Nextflow Configuration
Nextflow Config
In this tutorial, we will discuss how to optimize Nextflow configuration and provide necessary information about Nextflow syntax.
Nextflow configuration
A key Nextflow feature is the ability to decouple the workflow implementation, which describes the flow of data and operations to perform on that data, from the configuration settings required by the underlying execution platform. This enables the workflow to be portable, allowing it to run on different computational platforms such as an institutional HPC or cloud infrastructure, without needing to modify the workflow implementation.
We have seen earlier that it is possible to provide a process
with directives. These directives are process-specific configuration settings. Similarly, we have also provided parameters to our workflow which are parameter configuration settings. These configuration settings can be separated from the workflow implementation, into a configuration file.

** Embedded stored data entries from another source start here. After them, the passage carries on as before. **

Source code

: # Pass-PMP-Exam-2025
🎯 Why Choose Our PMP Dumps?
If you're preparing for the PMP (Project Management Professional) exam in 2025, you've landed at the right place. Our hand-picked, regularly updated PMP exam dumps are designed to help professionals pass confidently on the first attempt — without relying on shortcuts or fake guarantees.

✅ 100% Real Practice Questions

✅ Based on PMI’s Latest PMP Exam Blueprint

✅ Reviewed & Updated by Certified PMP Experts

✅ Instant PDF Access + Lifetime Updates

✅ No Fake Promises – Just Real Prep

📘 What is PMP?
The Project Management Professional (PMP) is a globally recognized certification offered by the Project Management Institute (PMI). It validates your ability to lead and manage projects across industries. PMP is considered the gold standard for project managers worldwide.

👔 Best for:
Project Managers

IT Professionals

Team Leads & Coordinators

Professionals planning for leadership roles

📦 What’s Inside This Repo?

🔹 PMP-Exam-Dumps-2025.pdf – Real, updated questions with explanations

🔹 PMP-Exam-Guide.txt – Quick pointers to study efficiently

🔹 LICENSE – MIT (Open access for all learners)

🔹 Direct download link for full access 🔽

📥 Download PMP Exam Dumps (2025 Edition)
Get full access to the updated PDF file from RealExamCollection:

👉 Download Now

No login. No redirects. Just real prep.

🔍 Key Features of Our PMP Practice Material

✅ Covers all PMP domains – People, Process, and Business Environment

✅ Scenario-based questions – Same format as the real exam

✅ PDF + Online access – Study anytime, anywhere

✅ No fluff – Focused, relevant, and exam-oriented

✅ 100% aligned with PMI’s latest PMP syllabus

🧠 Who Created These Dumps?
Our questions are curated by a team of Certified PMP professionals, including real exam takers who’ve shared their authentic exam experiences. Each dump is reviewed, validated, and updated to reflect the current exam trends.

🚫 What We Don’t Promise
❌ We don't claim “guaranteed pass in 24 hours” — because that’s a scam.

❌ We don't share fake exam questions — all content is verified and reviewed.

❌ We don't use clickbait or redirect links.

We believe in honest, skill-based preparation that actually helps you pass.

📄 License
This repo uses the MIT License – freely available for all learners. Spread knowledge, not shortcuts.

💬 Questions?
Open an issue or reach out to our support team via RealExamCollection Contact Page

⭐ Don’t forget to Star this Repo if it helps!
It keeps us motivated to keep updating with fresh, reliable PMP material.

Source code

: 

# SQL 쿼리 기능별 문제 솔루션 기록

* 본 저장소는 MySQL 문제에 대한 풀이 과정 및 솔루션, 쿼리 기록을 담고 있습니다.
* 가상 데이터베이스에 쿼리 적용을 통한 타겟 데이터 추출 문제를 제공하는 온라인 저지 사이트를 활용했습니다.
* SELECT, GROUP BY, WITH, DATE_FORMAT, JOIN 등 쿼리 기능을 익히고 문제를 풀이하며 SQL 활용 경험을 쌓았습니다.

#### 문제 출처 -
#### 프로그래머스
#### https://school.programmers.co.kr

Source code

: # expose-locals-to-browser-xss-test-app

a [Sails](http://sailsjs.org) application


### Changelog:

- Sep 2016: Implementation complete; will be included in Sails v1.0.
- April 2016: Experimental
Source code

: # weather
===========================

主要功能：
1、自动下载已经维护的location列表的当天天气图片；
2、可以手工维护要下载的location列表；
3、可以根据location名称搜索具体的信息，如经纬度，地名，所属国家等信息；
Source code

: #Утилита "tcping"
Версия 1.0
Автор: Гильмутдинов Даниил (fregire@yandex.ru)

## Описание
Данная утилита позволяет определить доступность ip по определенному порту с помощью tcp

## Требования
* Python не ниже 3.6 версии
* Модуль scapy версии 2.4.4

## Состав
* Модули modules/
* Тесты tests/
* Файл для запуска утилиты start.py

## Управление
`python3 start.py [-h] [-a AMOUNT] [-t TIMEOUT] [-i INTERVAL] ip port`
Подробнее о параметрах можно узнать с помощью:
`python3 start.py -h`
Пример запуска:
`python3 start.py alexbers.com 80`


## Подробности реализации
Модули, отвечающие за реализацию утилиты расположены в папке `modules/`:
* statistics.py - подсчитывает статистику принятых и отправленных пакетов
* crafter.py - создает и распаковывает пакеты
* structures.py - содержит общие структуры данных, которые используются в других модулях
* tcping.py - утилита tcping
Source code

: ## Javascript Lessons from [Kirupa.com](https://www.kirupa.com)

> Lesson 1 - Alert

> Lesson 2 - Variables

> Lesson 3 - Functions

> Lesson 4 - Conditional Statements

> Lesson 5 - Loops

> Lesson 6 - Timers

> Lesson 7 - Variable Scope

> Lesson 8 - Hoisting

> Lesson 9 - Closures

Profiles for Conda, Docker, and Singularity
We have been using an activated conda environment varcal
to provide tools for our Nextflow scripts. However, we can create profiles that allow you to control the creation of a Conda environment by the Conda package manager and Singularity containers.
Create a nextflow.config
file with the following content:
// nextflow.config
profiles {
conda {
process.conda = "/workspace/nextflow_tutorial/environment.yml"
conda.useMamba = true
}
docker {
docker.enabled = true
}
singularity {
singularity.enabled = true
}
}
To run the variant_calling.nf
using the conda profile:
nextflow run variant-calling.nf -profile conda
Nextflow will proceed with creating a conda environment based on the environment.yml
file specified in nextflow.config
.
Configuration files
Configuration files contain settings in the form of name-value pairs (name = value
). The name
is a specific property to set, while the value
can be anything you can assign to a variable, such as strings, booleans, or other variables. It is also possible to access any variable defined in the host environment, such as $PATH
, $HOME
, $PWD
, etc.
// nextflow.config
my_home_dir = "$HOME"
Accessing variables in your configuration file: Generally, variables and functions defined in a configuration file are not accessible from the workflow script. Only variables defined using the params
scope and the env
scope (without env
prefix) can be accessed from the workflow script.
workflow {
MY_PROCESS( params.input )
}
Settings are partitioned into scopes, which govern the behavior of different elements of the workflow. For example, workflow parameters are governed from the params scope, while process directives are governed from the process scope. A full list of the available scopes can be found in the documentation. It is also possible to define your own scope.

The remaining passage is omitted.